Information:
------------

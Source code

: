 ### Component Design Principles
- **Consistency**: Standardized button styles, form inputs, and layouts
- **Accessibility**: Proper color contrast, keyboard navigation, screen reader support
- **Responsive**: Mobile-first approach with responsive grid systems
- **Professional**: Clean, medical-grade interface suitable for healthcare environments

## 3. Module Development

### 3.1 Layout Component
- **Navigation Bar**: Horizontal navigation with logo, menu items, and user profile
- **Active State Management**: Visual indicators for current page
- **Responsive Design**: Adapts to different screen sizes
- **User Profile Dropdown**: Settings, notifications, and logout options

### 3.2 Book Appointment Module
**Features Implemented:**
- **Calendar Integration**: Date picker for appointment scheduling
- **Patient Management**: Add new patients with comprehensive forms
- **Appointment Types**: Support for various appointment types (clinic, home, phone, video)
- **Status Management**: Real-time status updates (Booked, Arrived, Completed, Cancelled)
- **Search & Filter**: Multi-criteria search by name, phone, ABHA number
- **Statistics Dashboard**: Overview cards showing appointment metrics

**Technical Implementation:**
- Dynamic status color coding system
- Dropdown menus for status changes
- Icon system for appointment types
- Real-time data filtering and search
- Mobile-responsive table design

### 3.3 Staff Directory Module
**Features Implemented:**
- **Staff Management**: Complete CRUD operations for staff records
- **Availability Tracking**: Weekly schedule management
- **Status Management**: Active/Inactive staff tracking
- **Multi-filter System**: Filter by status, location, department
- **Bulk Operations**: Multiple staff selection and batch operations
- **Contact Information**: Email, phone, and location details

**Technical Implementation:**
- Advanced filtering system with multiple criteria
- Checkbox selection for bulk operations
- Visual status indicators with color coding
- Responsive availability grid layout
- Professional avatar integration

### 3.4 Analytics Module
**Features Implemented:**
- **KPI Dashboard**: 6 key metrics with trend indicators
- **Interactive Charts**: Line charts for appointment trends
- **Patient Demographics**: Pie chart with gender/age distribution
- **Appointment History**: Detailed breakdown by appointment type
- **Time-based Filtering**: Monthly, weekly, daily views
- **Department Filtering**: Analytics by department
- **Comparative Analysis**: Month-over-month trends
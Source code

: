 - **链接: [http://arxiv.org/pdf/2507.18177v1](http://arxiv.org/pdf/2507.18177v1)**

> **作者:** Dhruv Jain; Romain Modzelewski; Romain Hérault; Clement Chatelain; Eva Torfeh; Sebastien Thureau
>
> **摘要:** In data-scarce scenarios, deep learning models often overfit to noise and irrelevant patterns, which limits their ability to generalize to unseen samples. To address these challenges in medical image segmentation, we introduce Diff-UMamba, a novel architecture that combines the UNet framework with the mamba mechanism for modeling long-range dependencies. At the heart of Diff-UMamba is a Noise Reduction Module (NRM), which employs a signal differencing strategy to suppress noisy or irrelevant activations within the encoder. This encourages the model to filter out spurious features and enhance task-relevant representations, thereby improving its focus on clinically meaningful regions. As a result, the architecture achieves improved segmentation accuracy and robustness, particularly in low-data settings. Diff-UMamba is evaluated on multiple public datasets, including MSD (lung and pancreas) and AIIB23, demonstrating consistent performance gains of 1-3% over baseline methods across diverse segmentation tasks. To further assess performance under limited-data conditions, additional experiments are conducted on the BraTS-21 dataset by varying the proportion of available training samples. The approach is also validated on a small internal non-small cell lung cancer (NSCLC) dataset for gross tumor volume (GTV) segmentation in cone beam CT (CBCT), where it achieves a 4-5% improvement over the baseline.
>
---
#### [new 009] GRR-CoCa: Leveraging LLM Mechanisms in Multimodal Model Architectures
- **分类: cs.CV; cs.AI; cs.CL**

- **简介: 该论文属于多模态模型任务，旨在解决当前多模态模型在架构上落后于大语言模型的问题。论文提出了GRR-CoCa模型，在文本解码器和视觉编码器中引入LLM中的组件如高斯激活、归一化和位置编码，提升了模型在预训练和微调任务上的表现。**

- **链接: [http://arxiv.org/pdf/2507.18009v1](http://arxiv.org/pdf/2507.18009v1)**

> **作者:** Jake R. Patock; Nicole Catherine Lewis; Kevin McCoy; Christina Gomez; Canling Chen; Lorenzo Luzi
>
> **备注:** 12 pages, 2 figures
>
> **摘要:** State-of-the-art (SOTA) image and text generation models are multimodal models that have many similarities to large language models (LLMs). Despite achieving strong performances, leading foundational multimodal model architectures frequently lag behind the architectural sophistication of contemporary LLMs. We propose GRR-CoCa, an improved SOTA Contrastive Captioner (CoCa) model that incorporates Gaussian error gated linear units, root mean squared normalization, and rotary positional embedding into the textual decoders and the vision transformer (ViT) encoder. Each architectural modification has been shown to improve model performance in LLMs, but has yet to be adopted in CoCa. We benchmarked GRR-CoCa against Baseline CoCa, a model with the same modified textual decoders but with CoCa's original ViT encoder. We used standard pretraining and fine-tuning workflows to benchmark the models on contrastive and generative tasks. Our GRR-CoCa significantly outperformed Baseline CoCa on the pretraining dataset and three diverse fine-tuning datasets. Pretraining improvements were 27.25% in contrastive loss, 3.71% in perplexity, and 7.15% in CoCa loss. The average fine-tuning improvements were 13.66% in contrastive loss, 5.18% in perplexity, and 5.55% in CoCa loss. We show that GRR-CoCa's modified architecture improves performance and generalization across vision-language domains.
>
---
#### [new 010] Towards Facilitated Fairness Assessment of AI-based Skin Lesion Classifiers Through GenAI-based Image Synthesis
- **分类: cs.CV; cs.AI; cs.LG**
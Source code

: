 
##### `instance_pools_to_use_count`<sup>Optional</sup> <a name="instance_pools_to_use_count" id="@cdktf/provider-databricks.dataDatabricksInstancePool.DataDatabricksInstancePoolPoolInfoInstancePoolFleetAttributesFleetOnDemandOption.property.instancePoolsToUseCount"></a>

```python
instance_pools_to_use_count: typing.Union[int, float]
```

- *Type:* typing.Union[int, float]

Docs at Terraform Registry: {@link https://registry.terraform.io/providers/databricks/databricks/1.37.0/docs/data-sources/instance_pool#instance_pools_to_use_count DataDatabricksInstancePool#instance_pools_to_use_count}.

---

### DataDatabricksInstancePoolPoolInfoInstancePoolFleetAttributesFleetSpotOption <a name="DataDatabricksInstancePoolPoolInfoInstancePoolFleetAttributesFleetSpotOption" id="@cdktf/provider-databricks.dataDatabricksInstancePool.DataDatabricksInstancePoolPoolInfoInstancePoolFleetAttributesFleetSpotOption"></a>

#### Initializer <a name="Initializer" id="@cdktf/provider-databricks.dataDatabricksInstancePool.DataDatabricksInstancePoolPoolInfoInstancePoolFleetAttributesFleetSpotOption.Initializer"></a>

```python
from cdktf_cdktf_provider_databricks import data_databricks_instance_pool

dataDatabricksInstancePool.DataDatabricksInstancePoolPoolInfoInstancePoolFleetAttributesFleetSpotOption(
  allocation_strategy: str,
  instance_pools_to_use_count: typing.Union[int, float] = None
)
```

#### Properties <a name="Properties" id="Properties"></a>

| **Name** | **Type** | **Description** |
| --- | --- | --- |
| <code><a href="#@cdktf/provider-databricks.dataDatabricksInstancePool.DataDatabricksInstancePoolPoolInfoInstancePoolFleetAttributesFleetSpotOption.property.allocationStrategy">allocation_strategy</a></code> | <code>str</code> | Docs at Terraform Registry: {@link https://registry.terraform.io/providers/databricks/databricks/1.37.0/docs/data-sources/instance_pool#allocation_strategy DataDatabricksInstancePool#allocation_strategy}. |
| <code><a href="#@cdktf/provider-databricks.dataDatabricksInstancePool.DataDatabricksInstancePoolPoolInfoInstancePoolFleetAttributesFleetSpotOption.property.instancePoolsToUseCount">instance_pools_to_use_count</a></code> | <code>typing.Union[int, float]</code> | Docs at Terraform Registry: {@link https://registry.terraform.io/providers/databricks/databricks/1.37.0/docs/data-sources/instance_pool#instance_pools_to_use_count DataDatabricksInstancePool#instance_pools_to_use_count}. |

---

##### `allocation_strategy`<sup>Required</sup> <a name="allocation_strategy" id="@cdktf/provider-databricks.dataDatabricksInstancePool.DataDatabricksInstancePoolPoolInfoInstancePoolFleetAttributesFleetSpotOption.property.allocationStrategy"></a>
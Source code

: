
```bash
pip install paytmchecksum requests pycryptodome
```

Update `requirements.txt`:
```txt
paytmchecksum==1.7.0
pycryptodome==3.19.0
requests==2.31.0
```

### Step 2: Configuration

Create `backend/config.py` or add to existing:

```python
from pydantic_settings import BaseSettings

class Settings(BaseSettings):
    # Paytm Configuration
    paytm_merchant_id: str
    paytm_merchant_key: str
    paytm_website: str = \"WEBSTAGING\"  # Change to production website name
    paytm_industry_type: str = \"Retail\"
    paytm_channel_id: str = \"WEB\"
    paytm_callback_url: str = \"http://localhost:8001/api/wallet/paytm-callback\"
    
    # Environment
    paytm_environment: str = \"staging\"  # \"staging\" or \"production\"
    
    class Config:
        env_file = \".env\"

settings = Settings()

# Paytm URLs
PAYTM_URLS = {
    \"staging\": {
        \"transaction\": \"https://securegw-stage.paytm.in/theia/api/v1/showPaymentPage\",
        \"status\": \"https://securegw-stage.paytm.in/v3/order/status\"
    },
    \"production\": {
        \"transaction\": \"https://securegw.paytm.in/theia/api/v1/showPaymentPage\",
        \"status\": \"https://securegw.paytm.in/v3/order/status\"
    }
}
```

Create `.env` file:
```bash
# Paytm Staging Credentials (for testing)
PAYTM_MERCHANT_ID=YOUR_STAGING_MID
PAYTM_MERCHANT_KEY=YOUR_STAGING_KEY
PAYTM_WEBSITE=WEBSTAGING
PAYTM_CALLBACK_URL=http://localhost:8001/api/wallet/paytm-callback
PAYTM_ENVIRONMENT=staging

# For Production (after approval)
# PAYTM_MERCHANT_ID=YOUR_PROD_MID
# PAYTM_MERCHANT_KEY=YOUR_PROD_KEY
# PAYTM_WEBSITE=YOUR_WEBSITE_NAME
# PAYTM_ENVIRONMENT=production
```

------------

Exercise aim: Read through the entries and copy every line that includes "indicators".

The completed task:
- **Active State Management**: Visual indicators for current page
- Visual status indicators with color coding
- **KPI Dashboard**: 6 key metrics with trend indicators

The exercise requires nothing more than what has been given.